[Opening Exercise data section]

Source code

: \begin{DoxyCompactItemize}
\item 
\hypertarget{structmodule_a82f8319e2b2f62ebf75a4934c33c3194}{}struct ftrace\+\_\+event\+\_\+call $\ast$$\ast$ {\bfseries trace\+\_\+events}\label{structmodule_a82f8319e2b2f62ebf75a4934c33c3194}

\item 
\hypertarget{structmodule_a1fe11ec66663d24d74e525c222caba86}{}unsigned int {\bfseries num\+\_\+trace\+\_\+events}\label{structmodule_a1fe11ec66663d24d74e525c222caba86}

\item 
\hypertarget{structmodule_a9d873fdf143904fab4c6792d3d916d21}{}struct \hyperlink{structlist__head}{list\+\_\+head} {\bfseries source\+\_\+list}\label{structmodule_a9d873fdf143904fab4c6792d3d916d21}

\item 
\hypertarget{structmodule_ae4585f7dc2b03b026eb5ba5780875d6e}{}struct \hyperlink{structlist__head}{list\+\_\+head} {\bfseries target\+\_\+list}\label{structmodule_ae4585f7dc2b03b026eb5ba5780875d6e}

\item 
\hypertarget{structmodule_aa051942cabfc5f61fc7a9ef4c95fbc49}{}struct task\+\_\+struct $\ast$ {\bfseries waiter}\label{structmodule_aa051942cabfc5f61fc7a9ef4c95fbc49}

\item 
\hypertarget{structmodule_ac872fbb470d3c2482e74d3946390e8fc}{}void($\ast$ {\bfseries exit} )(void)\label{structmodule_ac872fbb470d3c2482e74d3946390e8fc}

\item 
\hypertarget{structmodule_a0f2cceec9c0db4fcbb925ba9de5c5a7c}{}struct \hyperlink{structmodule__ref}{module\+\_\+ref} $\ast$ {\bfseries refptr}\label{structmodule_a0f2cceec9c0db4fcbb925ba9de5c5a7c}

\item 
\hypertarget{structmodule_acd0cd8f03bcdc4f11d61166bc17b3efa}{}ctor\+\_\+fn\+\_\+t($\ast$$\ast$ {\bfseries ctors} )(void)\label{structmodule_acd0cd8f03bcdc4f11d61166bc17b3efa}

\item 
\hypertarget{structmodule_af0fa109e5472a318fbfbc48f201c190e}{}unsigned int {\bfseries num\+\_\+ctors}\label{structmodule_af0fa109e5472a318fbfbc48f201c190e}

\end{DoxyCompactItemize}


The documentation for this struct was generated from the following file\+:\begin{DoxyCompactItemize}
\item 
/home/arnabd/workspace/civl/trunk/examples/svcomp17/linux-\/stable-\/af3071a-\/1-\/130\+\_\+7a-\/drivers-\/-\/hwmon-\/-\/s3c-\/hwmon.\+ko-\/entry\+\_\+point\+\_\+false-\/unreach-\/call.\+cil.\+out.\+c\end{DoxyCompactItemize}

[Closing Exercise data section]

## Directions
Set down an exact copy of the entries above.

## Output of the task
Source code

: \begin{DoxyCompactItemize}
\item 
\hypertarget{structmodule_a82f8319e2b2f62ebf75a4934c33c3194}{}struct ftrace\+\_\+event\+\_\+call $\ast$$\ast$ {\bfseries trace\+\_\+events}\label{structmodule_a82f8319e2b2f62ebf75a4934c33c3194}

\item 
\hypertarget{structmodule_a1fe11ec66663d24d74e525c222caba86}{}unsigned int {\bfseries num\+\_\+trace\+\_\+events}\label{structmodule_a1fe11ec66663d24d74e525c222caba86}

\item 
\hypertarget{structmodule_a9d873fdf143904fab4c6792d3d916d21}{}struct \hyperlink{structlist__head}{list\+\_\+head} {\bfseries source\+\_\+list}\label{structmodule_a9d873fdf143904fab4c6792d3d916d21}

\item 
\hypertarget{structmodule_ae4585f7dc2b03b026eb5ba5780875d6e}{}struct \hyperlink{structlist__head}{list\+\_\+head} {\bfseries target\+\_\+list}\label{structmodule_ae4585f7dc2b03b026eb5ba5780875d6e}

\item 
\hypertarget{structmodule_aa051942cabfc5f61fc7a9ef4c95fbc49}{}struct task\+\_\+struct $\ast$ {\bfseries waiter}\label{structmodule_aa051942cabfc5f61fc7a9ef4c95fbc49}

\item 
\hypertarget{structmodule_ac872fbb470d3c2482e74d3946390e8fc}{}void($\ast$ {\bfseries exit} )(void)\label{structmodule_ac872fbb470d3c2482e74d3946390e8fc}

\item 
\hypertarget{structmodule_a0f2cceec9c0db4fcbb925ba9de5c5a7c}{}struct \hyperlink{structmodule__ref}{module\+\_\+ref} $\ast$ {\bfseries refptr}\label{structmodule_a0f2cceec9c0db4fcbb925ba9de5c5a7c}

\item 
\hypertarget{structmodule_acd0cd8f03bcdc4f11d61166bc17b3efa}{}ctor\+\_\+fn\+\_\+t($\ast$$\ast$ {\bfseries ctors} )(void)\label{structmodule_acd0cd8f03bcdc4f11d61166bc17b3efa}

\item 
\hypertarget{structmodule_af0fa109e5472a318fbfbc48f201c190e}{}unsigned int {\bfseries num\+\_\+ctors}\label{structmodule_af0fa109e5472a318fbfbc48f201c190e}

\end{DoxyCompactItemize}


The documentation for this struct was generated from the following file\+:\begin{DoxyCompactItemize}
\item 
/home/arnabd/workspace/civl/trunk/examples/svcomp17/linux-\/stable-\/af3071a-\/1-\/130\+\_\+7a-\/drivers-\/-\/hwmon-\/-\/s3c-\/hwmon.\+ko-\/entry\+\_\+point\+\_\+false-\/unreach-\/call.\+cil.\+out.\+c\end{DoxyCompactItemize}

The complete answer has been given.